#### [WHAT TO WORK ON]
All of the entries below need repeating exactly, apart from their images.

(Stored dataset items)
= = = =

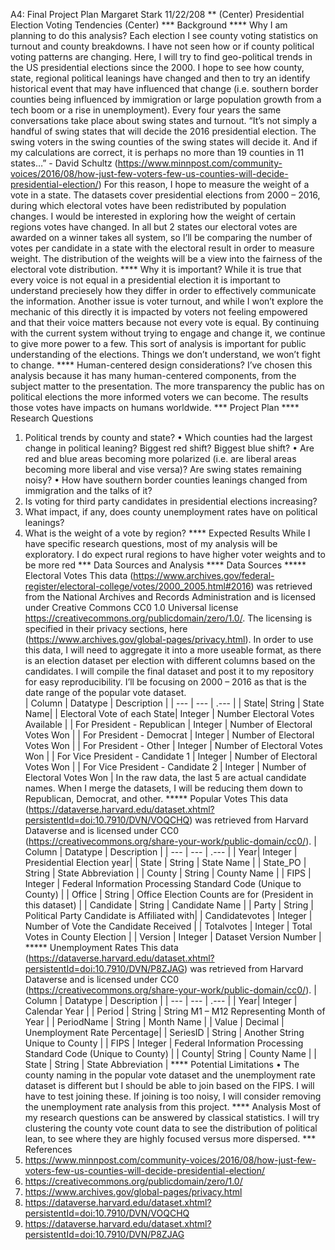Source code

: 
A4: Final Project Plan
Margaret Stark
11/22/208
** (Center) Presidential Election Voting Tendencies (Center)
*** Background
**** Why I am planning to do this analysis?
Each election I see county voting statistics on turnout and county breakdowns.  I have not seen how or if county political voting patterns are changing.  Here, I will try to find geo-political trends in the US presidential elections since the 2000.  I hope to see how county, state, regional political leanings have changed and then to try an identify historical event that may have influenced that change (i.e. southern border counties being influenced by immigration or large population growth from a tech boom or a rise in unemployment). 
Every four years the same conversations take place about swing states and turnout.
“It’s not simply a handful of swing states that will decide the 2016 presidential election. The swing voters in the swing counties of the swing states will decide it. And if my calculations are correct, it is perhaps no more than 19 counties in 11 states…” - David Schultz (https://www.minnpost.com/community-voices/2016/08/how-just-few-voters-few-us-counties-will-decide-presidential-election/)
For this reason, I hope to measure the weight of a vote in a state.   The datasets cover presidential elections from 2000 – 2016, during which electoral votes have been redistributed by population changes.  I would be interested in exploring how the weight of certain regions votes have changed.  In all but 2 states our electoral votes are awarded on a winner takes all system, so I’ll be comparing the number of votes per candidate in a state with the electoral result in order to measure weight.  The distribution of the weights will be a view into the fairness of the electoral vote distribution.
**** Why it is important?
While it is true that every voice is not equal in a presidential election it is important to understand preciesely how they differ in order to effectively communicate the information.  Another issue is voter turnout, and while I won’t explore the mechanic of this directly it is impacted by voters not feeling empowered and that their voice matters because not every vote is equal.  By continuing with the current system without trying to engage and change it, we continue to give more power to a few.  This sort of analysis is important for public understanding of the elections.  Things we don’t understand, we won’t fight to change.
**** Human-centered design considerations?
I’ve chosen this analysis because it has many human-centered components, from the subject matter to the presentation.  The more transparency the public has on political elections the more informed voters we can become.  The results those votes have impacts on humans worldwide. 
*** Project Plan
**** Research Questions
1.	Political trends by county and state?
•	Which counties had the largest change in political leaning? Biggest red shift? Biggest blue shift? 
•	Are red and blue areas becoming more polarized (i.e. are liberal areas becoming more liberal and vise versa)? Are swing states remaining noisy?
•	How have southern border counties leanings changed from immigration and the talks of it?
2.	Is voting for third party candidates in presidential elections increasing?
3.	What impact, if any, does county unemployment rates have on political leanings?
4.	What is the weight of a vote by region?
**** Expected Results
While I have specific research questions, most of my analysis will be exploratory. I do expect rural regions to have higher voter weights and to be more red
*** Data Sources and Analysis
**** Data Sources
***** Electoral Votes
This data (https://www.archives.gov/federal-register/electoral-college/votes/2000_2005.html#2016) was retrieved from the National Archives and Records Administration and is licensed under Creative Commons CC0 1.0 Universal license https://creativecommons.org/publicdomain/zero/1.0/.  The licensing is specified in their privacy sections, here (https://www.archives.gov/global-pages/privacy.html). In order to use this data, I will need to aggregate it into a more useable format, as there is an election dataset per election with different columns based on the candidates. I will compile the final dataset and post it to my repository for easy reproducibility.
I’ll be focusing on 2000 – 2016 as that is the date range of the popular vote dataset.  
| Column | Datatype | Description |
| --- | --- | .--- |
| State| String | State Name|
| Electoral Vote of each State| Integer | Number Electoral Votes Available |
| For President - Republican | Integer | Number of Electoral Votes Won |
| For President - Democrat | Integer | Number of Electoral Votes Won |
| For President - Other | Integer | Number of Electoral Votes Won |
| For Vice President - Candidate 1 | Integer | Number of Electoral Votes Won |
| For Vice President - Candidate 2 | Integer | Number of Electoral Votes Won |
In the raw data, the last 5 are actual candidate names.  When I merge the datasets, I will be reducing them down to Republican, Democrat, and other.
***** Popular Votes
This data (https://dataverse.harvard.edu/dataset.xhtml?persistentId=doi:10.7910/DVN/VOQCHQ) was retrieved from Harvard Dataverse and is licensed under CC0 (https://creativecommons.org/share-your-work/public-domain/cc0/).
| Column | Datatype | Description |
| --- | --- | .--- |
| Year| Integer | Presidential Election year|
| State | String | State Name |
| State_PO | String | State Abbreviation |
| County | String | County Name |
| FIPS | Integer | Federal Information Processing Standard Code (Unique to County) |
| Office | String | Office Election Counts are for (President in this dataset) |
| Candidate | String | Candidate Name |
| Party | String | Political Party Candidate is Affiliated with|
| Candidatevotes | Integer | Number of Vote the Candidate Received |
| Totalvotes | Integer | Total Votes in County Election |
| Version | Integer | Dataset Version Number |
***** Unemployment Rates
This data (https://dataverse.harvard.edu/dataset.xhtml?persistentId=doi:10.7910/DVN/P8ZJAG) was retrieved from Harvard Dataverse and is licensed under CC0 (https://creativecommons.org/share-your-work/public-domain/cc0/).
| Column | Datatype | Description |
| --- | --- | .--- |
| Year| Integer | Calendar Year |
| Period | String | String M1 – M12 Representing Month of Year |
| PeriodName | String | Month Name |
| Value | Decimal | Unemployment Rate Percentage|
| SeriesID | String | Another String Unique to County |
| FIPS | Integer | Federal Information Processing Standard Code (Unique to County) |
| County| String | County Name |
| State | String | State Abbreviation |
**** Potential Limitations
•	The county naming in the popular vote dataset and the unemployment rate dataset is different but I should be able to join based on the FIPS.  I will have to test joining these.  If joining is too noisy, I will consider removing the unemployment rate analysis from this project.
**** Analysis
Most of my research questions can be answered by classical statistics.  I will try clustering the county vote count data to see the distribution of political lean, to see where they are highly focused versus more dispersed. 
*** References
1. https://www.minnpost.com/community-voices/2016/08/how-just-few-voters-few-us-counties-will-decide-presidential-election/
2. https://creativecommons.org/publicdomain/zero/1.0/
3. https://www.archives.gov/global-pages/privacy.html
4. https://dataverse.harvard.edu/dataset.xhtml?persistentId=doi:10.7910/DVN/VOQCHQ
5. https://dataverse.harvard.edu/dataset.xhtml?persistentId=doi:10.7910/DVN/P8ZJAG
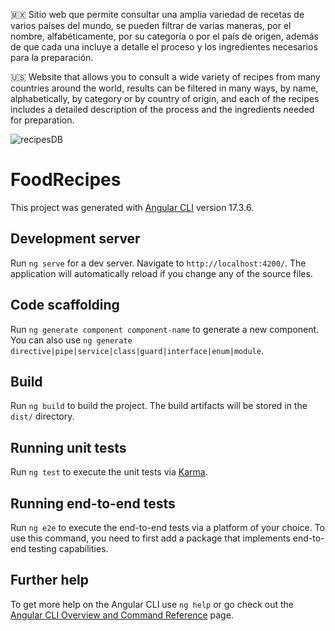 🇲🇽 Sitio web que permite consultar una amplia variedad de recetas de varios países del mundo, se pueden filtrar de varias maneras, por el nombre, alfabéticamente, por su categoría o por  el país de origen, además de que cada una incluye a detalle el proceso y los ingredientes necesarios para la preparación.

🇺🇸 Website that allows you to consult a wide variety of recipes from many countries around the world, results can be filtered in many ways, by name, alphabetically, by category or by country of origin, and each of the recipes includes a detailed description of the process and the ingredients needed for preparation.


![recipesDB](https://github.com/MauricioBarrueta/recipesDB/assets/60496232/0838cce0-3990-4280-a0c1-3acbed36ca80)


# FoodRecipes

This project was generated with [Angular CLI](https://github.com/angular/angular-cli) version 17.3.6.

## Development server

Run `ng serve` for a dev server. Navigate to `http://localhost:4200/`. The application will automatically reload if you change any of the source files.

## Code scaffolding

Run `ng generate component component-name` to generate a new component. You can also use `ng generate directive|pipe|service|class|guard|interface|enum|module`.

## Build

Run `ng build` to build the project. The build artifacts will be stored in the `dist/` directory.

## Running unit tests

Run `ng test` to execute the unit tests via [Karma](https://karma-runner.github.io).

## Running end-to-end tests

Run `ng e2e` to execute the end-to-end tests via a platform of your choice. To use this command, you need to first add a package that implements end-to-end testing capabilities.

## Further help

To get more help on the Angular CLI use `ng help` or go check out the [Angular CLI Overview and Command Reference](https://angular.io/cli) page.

= = = =

#### [ANSWER FOR THE TASK]
Source code

: 
A4: Final Project Plan
Margaret Stark
11/22/208
** (Center) Presidential Election Voting Tendencies (Center)
*** Background
**** Why I am planning to do this analysis?
Each election I see county voting statistics on turnout and county breakdowns.  I have not seen how or if county political voting patterns are changing.  Here, I will try to find geo-political trends in the US presidential elections since the 2000.  I hope to see how county, state, regional political leanings have changed and then to try an identify historical event that may have influenced that change (i.e. southern border counties being influenced by immigration or large population growth from a tech boom or a rise in unemployment). 
Every four years the same conversations take place about swing states and turnout.
“It’s not simply a handful of swing states that will decide the 2016 presidential election. The swing voters in the swing counties of the swing states will decide it. And if my calculations are correct, it is perhaps no more than 19 counties in 11 states…” - David Schultz (https://www.minnpost.com/community-voices/2016/08/how-just-few-voters-few-us-counties-will-decide-presidential-election/)
For this reason, I hope to measure the weight of a vote in a state.   The datasets cover presidential elections from 2000 – 2016, during which electoral votes have been redistributed by population changes.  I would be interested in exploring how the weight of certain regions votes have changed.  In all but 2 states our electoral votes are awarded on a winner takes all system, so I’ll be comparing the number of votes per candidate in a state with the electoral result in order to measure weight.  The distribution of the weights will be a view into the fairness of the electoral vote distribution.
**** Why it is important?
While it is true that every voice is not equal in a presidential election it is important to understand preciesely how they differ in order to effectively communicate the information.  Another issue is voter turnout, and while I won’t explore the mechanic of this directly it is impacted by voters not feeling empowered and that their voice matters because not every vote is equal.  By continuing with the current system without trying to engage and change it, we continue to give more power to a few.  This sort of analysis is important for public understanding of the elections.  Things we don’t understand, we won’t fight to change.
**** Human-centered design considerations?
I’ve chosen this analysis because it has many human-centered components, from the subject matter to the presentation.  The more transparency the public has on political elections the more informed voters we can become.  The results those votes have impacts on humans worldwide. 
*** Project Plan
**** Research Questions
1.	Political trends by county and state?
•	Which counties had the largest change in political leaning? Biggest red shift? Biggest blue shift? 
•	Are red and blue areas becoming more polarized (i.e. are liberal areas becoming more liberal and vise versa)? Are swing states remaining noisy?
•	How have southern border counties leanings changed from immigration and the talks of it?
2.	Is voting for third party candidates in presidential elections increasing?
3.	What impact, if any, does county unemployment rates have on political leanings?
4.	What is the weight of a vote by region?
**** Expected Results
While I have specific research questions, most of my analysis will be exploratory. I do expect rural regions to have higher voter weights and to be more red
*** Data Sources and Analysis
**** Data Sources
***** Electoral Votes
This data (https://www.archives.gov/federal-register/electoral-college/votes/2000_2005.html#2016) was retrieved from the National Archives and Records Administration and is licensed under Creative Commons CC0 1.0 Universal license https://creativecommons.org/publicdomain/zero/1.0/.  The licensing is specified in their privacy sections, here (https://www.archives.gov/global-pages/privacy.html). In order to use this data, I will need to aggregate it into a more useable format, as there is an election dataset per election with different columns based on the candidates. I will compile the final dataset and post it to my repository for easy reproducibility.
I’ll be focusing on 2000 – 2016 as that is the date range of the popular vote dataset.  
| Column | Datatype | Description |
| --- | --- | .--- |
| State| String | State Name|
| Electoral Vote of each State| Integer | Number Electoral Votes Available |
| For President - Republican | Integer | Number of Electoral Votes Won |
| For President - Democrat | Integer | Number of Electoral Votes Won |
| For President - Other | Integer | Number of Electoral Votes Won |
| For Vice President - Candidate 1 | Integer | Number of Electoral Votes Won |
| For Vice President - Candidate 2 | Integer | Number of Electoral Votes Won |
In the raw data, the last 5 are actual candidate names.  When I merge the datasets, I will be reducing them down to Republican, Democrat, and other.
***** Popular Votes
This data (https://dataverse.harvard.edu/dataset.xhtml?persistentId=doi:10.7910/DVN/VOQCHQ) was retrieved from Harvard Dataverse and is licensed under CC0 (https://creativecommons.org/share-your-work/public-domain/cc0/).
| Column | Datatype | Description |
| --- | --- | .--- |
| Year| Integer | Presidential Election year|
| State | String | State Name |
| State_PO | String | State Abbreviation |
| County | String | County Name |
| FIPS | Integer | Federal Information Processing Standard Code (Unique to County) |
| Office | String | Office Election Counts are for (President in this dataset) |
| Candidate | String | Candidate Name |
| Party | String | Political Party Candidate is Affiliated with|
| Candidatevotes | Integer | Number of Vote the Candidate Received |
| Totalvotes | Integer | Total Votes in County Election |
| Version | Integer | Dataset Version Number |
***** Unemployment Rates
This data (https://dataverse.harvard.edu/dataset.xhtml?persistentId=doi:10.7910/DVN/P8ZJAG) was retrieved from Harvard Dataverse and is licensed under CC0 (https://creativecommons.org/share-your-work/public-domain/cc0/).
| Column | Datatype | Description |
| --- | --- | .--- |
| Year| Integer | Calendar Year |
| Period | String | String M1 – M12 Representing Month of Year |
| PeriodName | String | Month Name |
| Value | Decimal | Unemployment Rate Percentage|
| SeriesID | String | Another String Unique to County |
| FIPS | Integer | Federal Information Processing Standard Code (Unique to County) |
| County| String | County Name |
| State | String | State Abbreviation |
**** Potential Limitations
•	The county naming in the popular vote dataset and the unemployment rate dataset is different but I should be able to join based on the FIPS.  I will have to test joining these.  If joining is too noisy, I will consider removing the unemployment rate analysis from this project.
**** Analysis
Most of my research questions can be answered by classical statistics.  I will try clustering the county vote count data to see the distribution of political lean, to see where they are highly focused versus more dispersed. 
*** References
1. https://www.minnpost.com/community-voices/2016/08/how-just-few-voters-few-us-counties-will-decide-presidential-election/
2. https://creativecommons.org/publicdomain/zero/1.0/
3. https://www.archives.gov/global-pages/privacy.html
4. https://dataverse.harvard.edu/dataset.xhtml?persistentId=doi:10.7910/DVN/VOQCHQ
5. https://dataverse.harvard.edu/dataset.xhtml?persistentId=doi:10.7910/DVN/P8ZJAG
 🇲🇽 Sitio web que permite consultar una amplia variedad de recetas de varios países del mundo, se pueden filtrar de varias maneras, por el nombre, alfabéticamente, por su categoría o por  el país de origen, además de que cada una incluye a detalle el proceso y los ingredientes necesarios para la preparación.

🇺🇸 Website that allows you to consult a wide variety of recipes from many countries around the world, results can be filtered in many ways, by name, alphabetically, by category or by country of origin, and each of the recipes includes a detailed description of the process and the ingredients needed for preparation.


![recipesDB](https://github.com/MauricioBarrueta/recipesDB/assets/60496232/0838cce0-3990-4280-a0c1-3acbed36ca80)


# FoodRecipes

This project was generated with [Angular CLI](https://github.com/angular/angular-cli) version 17.3.6.

## Development server

Run `ng serve` for a dev server. Navigate to `http://localhost:4200/`. The application will automatically reload if you change any of the source files.

## Code scaffolding

Run `ng generate component component-name` to generate a new component. You can also use `ng generate directive|pipe|service|class|guard|interface|enum|module`.

## Build

Run `ng build` to build the project. The build artifacts will be stored in the `dist/` directory.

## Running unit tests

Run `ng test` to execute the unit tests via [Karma](https://karma-runner.github.io).

## Running end-to-end tests

Run `ng e2e` to execute the end-to-end tests via a platform of your choice. To use this command, you need to first add a package that implements end-to-end testing capabilities.

## Further help

To get more help on the Angular CLI use `ng help` or go check out the [Angular CLI Overview and Command Reference](https://angular.io/cli) page.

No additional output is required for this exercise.